The Black Doctor's voice had grown shrill, almost out of control. But now suddenly he broke off, his mouth still working, and his face went deathly white. The finger he was pointing at Dal wavered and fell. He clutched at his chest, his breath coming in great gasps and staggered back into the chair. "Something's happened," his voice croaked. "I can't breathe."

Dal stared at him in horror for a moment, then leaped across the room and jammed his thumb against the alarm bell.



CHAPTER 13

THE TRIAL

Red Doctor Dal Timgar knew at once that there would be no problem in diagnosis here. The Black Doctor slumped back in his seat, gasping for air, his face twisted in pain as he labored just to keep on breathing. Tiger and Jack burst into the room, and Dal could tell that they knew instantly what had happened.

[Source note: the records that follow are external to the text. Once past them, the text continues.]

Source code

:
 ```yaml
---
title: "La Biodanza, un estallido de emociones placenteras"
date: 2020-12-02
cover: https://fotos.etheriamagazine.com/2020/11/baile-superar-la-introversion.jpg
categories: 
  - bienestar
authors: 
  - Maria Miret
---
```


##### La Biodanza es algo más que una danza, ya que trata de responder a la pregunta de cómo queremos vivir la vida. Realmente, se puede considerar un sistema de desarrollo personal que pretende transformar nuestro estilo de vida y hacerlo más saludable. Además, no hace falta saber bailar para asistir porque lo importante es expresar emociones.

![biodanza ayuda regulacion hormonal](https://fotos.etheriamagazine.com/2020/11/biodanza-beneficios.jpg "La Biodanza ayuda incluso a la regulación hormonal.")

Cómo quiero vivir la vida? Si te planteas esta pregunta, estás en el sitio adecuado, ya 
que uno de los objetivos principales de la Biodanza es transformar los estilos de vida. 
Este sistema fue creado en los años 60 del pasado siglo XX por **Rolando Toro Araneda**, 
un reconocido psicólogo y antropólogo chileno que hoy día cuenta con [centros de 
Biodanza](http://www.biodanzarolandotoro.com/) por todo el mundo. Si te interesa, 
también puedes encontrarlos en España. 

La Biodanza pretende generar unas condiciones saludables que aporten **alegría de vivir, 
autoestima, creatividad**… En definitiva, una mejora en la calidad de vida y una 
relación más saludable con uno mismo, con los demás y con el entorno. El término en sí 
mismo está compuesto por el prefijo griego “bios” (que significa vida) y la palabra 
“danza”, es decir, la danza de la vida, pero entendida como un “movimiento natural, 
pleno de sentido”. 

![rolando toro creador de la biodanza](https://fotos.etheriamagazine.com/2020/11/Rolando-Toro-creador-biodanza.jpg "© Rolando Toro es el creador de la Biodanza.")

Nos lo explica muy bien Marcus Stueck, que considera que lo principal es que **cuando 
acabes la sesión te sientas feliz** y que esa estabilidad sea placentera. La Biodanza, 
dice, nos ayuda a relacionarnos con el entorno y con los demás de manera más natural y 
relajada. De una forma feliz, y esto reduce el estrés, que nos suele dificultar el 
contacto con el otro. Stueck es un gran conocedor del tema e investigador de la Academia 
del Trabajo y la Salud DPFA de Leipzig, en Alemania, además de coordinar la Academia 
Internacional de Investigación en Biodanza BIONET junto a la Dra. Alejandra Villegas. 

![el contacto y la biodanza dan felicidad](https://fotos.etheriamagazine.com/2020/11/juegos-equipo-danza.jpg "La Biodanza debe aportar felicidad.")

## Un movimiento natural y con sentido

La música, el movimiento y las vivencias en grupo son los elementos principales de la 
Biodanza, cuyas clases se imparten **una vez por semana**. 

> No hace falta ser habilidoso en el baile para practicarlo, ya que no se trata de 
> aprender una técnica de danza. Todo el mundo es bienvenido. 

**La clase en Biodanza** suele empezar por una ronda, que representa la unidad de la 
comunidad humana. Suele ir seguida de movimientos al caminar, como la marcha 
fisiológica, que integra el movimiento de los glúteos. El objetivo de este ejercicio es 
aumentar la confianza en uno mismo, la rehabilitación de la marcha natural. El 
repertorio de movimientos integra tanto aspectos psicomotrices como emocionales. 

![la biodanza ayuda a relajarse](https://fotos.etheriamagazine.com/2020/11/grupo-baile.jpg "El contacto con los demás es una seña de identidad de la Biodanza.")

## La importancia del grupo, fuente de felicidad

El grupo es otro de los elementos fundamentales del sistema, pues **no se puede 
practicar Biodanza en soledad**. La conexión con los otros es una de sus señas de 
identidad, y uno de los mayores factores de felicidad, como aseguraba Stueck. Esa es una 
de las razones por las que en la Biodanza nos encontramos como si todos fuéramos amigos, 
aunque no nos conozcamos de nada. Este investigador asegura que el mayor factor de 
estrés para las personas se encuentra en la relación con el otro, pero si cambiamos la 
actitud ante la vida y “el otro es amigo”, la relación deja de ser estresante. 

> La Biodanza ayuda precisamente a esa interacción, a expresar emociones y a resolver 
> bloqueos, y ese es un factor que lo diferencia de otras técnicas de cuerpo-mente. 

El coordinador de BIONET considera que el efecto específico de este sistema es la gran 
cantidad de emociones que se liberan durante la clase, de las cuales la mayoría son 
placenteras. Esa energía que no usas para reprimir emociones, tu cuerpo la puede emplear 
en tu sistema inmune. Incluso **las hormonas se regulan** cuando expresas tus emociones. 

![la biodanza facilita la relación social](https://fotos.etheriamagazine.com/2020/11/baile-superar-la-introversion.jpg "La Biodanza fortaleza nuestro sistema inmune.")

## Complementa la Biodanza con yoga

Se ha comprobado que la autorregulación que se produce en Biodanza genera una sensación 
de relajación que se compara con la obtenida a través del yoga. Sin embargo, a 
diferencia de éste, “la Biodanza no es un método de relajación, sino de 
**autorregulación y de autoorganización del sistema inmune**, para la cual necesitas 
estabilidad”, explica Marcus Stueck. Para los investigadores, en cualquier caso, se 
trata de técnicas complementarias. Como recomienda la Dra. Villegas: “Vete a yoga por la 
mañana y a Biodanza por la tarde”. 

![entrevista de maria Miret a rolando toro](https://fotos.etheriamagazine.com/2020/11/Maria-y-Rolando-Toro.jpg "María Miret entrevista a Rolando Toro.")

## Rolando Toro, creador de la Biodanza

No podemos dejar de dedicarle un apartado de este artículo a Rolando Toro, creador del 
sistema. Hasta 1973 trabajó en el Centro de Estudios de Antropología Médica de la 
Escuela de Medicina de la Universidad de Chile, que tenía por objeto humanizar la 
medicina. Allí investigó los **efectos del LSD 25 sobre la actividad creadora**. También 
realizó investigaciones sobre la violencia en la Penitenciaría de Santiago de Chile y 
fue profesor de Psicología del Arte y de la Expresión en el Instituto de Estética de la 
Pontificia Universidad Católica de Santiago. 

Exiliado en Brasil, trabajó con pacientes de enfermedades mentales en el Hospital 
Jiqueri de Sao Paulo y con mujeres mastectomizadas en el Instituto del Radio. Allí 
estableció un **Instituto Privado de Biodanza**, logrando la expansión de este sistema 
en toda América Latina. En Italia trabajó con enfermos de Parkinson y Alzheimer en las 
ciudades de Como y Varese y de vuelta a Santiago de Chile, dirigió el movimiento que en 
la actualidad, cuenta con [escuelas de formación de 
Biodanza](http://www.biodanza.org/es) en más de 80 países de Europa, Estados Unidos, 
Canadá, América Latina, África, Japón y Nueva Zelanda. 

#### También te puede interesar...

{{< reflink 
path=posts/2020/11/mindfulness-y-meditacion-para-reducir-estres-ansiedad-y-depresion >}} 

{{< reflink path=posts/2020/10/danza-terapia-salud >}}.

"Coronary," Jack said grimly.

Dal nodded. "The question is, just how bad."

"Get the cardiograph in here. We'll soon see."

But the electrocardiograph was not needed to diagnose the nature of the trouble. All three doctors had seen the picture often enough—the sudden, massive blockage of circulation to the heart that was so common to creatures with central circulatory pumps, the sort of catastrophic accident which could cause irreparable crippling or sudden death within a matter of minutes.

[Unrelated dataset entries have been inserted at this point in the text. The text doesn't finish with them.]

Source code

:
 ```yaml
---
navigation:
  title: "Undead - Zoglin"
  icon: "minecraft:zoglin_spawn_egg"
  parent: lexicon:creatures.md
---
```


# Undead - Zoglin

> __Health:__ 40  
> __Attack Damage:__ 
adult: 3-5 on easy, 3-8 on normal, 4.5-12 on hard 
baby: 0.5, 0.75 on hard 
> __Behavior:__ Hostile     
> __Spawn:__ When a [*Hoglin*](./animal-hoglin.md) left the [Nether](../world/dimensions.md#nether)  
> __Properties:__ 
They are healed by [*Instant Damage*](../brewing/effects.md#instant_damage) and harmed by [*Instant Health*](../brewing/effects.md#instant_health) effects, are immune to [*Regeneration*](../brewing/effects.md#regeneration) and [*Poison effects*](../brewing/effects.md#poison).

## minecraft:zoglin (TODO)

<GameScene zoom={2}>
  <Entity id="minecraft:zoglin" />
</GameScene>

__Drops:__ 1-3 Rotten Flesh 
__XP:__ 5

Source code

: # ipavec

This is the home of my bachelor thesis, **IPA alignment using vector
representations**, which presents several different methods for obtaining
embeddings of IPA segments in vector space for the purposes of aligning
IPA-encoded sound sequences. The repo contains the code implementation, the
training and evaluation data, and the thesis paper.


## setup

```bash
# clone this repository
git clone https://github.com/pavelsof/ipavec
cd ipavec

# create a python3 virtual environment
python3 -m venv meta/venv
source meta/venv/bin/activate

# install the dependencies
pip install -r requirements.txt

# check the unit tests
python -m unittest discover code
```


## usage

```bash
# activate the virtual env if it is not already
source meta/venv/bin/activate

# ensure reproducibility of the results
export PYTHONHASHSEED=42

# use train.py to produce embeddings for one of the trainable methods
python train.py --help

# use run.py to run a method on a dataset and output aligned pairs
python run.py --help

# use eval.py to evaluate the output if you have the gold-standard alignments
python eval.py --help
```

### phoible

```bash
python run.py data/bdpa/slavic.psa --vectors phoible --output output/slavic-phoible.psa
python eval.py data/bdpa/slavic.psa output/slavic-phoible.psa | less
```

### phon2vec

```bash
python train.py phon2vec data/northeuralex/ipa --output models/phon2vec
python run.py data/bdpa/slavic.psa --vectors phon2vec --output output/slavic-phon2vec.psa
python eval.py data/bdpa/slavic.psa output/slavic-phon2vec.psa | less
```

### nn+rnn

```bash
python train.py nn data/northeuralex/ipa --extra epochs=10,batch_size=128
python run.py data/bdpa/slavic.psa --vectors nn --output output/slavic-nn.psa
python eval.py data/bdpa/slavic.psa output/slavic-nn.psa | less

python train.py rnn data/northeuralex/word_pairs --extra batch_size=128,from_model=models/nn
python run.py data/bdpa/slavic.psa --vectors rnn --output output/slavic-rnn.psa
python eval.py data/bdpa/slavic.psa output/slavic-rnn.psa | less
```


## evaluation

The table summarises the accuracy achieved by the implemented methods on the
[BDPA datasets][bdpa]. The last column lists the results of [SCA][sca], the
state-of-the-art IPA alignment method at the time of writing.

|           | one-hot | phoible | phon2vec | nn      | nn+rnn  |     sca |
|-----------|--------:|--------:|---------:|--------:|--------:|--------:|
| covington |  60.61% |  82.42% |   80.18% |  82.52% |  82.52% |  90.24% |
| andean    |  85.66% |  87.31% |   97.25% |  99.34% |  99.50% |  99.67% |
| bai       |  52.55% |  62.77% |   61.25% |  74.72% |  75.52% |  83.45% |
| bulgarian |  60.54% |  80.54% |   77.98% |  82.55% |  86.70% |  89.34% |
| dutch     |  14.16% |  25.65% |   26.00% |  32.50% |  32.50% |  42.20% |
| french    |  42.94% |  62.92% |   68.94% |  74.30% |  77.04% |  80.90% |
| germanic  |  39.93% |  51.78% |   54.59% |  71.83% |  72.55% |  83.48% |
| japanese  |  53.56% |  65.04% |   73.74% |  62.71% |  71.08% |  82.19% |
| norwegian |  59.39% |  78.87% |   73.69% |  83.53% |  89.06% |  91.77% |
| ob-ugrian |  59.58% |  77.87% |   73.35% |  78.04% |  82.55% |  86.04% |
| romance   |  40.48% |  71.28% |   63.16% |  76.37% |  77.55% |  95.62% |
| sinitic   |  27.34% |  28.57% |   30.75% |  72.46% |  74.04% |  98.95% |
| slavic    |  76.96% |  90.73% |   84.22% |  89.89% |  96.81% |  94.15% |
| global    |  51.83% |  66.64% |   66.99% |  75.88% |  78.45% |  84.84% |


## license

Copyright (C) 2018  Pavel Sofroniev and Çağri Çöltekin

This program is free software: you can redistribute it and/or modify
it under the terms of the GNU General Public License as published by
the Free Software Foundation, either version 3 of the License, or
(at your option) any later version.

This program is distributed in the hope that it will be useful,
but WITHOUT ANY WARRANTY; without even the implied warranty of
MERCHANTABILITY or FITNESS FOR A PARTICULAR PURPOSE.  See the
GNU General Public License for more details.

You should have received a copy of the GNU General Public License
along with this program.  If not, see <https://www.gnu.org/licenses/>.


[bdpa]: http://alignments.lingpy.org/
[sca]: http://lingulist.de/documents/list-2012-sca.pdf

Tiger injected some medicine to ease the pain, and started oxygen to help the labored breathing, but the old man's color did not improve. He was too weak to talk; he just lay helplessly gasping for air as they lifted him up onto a bed. Then Jack took an electrocardiograph tracing and shook his head.

"We'd better get word back to Hospital Earth, and fast," he said quietly. "He just waited a little too long for that cardiac transplant, that's all. This is a bad one. Tell them we need a surgeon out here just as fast as they can move, or the Black Service is going to have a dead physician on its hands."

There was a sound across the room, and the Black Doctor motioned feebly to Tiger. "The cardiogram," he gasped. "Let me see it."

"There's nothing for you to see," Tiger said. "You mustn't do anything to excite yourself."

"Let me see it." Dr. Tanner took the thin strip of paper and ran it quickly through his fingers. Then he dropped it on the bed and lay his head back hopelessly. "Too late," he said, so softly they could hardly hear him. "Too late for help now."

Tiger checked his blood pressure and listened to his heart. "It will only take a few hours to get help," he said. "You rest and sleep now. There's plenty of time."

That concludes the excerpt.